Dataset:
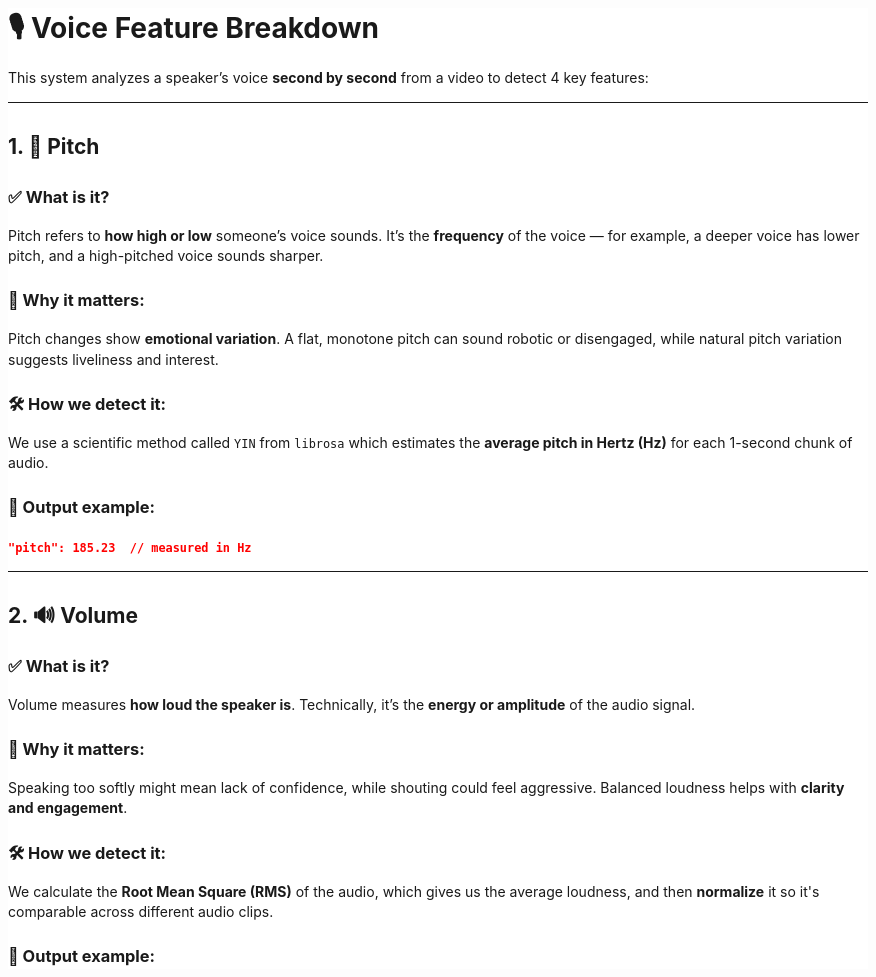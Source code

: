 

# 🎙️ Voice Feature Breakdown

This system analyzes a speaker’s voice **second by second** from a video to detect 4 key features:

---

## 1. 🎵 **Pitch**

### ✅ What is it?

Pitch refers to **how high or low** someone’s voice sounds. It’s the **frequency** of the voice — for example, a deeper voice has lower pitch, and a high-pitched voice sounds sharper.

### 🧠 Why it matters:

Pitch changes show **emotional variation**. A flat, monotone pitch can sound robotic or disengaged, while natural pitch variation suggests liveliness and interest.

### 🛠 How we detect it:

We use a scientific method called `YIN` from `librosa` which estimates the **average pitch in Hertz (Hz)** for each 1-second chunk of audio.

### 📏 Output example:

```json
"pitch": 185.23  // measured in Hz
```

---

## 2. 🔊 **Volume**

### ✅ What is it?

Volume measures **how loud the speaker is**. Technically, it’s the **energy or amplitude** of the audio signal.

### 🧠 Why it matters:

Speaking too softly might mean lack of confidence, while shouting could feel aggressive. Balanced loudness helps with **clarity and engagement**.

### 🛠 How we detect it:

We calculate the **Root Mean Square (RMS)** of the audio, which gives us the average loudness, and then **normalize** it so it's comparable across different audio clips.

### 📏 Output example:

---

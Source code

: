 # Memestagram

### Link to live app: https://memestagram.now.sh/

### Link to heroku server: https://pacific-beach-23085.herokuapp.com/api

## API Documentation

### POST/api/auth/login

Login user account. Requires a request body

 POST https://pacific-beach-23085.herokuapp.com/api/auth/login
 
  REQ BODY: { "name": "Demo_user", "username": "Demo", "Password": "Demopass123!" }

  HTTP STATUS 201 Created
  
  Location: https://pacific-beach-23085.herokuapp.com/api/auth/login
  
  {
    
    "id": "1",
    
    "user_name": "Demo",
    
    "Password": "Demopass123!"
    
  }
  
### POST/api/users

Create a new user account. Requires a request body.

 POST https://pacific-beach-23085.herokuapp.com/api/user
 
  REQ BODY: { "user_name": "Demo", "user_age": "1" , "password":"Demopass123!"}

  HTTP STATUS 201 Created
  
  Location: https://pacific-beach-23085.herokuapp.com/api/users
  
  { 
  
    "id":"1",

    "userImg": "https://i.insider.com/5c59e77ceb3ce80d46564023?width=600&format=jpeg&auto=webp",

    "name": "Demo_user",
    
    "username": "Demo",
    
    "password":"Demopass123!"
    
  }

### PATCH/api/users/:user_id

---

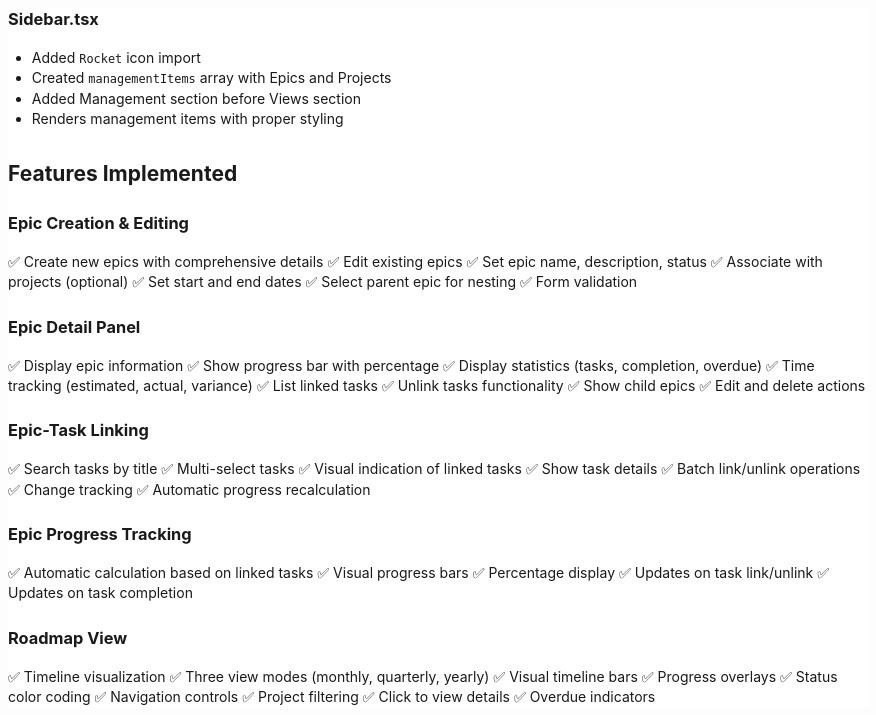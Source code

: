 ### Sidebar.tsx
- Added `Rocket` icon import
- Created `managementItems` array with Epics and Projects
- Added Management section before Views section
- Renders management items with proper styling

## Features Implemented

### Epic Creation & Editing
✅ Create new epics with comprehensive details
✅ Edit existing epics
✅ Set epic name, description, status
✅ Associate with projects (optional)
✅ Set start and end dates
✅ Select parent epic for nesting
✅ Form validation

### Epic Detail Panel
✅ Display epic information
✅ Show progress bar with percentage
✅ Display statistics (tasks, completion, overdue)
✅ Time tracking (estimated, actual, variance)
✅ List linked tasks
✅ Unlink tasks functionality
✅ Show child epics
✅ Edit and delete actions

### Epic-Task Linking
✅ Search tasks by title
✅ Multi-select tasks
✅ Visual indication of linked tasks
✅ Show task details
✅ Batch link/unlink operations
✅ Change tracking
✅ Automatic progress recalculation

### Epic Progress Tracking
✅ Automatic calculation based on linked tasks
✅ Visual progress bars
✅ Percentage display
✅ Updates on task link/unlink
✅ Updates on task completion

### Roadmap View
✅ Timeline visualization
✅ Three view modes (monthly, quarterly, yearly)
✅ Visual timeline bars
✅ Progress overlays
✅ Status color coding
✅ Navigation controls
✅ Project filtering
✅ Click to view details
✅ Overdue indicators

About this task: What is the number of lines in the listing that contain "details"? State it and nothing more.

Answer section: 3